● ACTION ITEM: Only an exact copy of the lines beginning at the one that contains "1. Prepare 50 g Margarine or Butter" and ending at the last line of the records below counts as the answer.
MATERIAL FOR THIS TASK section start
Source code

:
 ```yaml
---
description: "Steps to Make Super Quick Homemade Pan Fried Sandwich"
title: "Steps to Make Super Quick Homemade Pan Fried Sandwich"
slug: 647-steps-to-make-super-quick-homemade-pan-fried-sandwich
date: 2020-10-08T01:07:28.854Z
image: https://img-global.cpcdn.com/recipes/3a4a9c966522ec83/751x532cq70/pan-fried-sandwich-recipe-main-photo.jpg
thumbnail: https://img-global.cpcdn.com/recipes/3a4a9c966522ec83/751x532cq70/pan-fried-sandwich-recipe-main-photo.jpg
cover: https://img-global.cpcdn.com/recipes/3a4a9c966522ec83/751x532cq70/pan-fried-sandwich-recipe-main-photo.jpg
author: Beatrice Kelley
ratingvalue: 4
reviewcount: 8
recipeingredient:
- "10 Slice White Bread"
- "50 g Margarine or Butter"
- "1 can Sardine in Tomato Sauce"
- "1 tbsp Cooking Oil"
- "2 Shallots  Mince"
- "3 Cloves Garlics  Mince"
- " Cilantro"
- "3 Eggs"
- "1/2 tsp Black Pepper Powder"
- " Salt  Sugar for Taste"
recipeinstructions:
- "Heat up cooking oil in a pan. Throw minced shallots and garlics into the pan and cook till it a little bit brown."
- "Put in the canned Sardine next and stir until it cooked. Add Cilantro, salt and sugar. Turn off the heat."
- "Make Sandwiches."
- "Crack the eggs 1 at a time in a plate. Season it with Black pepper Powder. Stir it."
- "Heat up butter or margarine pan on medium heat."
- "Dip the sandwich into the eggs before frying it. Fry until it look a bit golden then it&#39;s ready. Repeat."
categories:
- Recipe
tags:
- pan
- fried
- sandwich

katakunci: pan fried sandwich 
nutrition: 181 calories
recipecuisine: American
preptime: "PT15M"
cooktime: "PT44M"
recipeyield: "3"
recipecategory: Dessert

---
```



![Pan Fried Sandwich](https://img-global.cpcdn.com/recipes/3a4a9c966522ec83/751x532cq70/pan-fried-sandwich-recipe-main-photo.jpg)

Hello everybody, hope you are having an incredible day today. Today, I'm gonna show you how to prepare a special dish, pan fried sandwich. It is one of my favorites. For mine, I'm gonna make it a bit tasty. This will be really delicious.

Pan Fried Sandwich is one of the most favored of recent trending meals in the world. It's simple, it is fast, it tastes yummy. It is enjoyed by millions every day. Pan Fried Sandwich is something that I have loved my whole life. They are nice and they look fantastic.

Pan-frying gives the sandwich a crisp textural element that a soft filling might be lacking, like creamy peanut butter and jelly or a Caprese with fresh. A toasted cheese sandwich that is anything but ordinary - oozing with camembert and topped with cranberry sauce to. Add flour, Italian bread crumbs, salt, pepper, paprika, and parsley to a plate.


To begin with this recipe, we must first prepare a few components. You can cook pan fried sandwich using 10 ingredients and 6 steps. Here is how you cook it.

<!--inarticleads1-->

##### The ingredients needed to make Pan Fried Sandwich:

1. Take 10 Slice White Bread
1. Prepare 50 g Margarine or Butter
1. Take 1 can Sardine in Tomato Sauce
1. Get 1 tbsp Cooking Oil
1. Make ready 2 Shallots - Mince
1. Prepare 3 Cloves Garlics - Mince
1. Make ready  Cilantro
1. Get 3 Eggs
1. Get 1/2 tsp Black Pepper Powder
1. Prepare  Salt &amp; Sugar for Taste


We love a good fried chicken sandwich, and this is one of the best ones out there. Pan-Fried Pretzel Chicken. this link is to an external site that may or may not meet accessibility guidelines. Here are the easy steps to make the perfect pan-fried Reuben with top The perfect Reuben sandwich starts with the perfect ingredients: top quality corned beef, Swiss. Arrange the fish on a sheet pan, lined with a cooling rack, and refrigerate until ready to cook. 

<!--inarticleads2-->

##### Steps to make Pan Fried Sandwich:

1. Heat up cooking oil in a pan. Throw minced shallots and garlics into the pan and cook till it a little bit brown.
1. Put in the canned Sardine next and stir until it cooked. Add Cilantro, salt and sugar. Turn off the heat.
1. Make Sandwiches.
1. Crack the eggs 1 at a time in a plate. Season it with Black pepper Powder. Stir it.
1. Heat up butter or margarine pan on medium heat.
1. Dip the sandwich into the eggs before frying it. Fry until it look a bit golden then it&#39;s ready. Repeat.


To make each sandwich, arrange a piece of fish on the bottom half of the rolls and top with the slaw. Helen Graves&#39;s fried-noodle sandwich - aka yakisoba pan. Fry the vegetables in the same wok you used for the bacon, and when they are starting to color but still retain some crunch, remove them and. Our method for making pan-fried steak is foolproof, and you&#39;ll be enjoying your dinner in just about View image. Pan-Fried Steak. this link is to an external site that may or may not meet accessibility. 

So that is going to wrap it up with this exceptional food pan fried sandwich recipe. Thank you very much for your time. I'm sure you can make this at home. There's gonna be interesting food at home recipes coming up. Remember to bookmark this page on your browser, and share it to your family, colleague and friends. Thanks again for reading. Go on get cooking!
MATERIAL FOR THIS TASK section end
● SOLUTION TO THIS TASK:
1. Prepare 50 g Margarine or Butter
1. Take 1 can Sardine in Tomato Sauce
1. Get 1 tbsp Cooking Oil
1. Make ready 2 Shallots - Mince
1. Prepare 3 Cloves Garlics - Mince
1. Make ready  Cilantro
1. Get 3 Eggs
1. Get 1/2 tsp Black Pepper Powder
1. Prepare  Salt &amp; Sugar for Taste


We love a good fried chicken sandwich, and this is one of the best ones out there. Pan-Fried Pretzel Chicken. this link is to an external site that may or may not meet accessibility guidelines. Here are the easy steps to make the perfect pan-fried Reuben with top The perfect Reuben sandwich starts with the perfect ingredients: top quality corned beef, Swiss. Arrange the fish on a sheet pan, lined with a cooling rack, and refrigerate until ready to cook. 

<!--inarticleads2-->

##### Steps to make Pan Fried Sandwich:

1. Heat up cooking oil in a pan. Throw minced shallots and garlics into the pan and cook till it a little bit brown.
1. Put in the canned Sardine next and stir until it cooked. Add Cilantro, salt and sugar. Turn off the heat.
1. Make Sandwiches.
1. Crack the eggs 1 at a time in a plate. Season it with Black pepper Powder. Stir it.
1. Heat up butter or margarine pan on medium heat.
1. Dip the sandwich into the eggs before frying it. Fry until it look a bit golden then it&#39;s ready. Repeat.


To make each sandwich, arrange a piece of fish on the bottom half of the rolls and top with the slaw. Helen Graves&#39;s fried-noodle sandwich - aka yakisoba pan. Fry the vegetables in the same wok you used for the bacon, and when they are starting to color but still retain some crunch, remove them and. Our method for making pan-fried steak is foolproof, and you&#39;ll be enjoying your dinner in just about View image. Pan-Fried Steak. this link is to an external site that may or may not meet accessibility. 

So that is going to wrap it up with this exceptional food pan fried sandwich recipe. Thank you very much for your time. I'm sure you can make this at home. There's gonna be interesting food at home recipes coming up. Remember to bookmark this page on your browser, and share it to your family, colleague and friends. Thanks again for reading. Go on get cooking!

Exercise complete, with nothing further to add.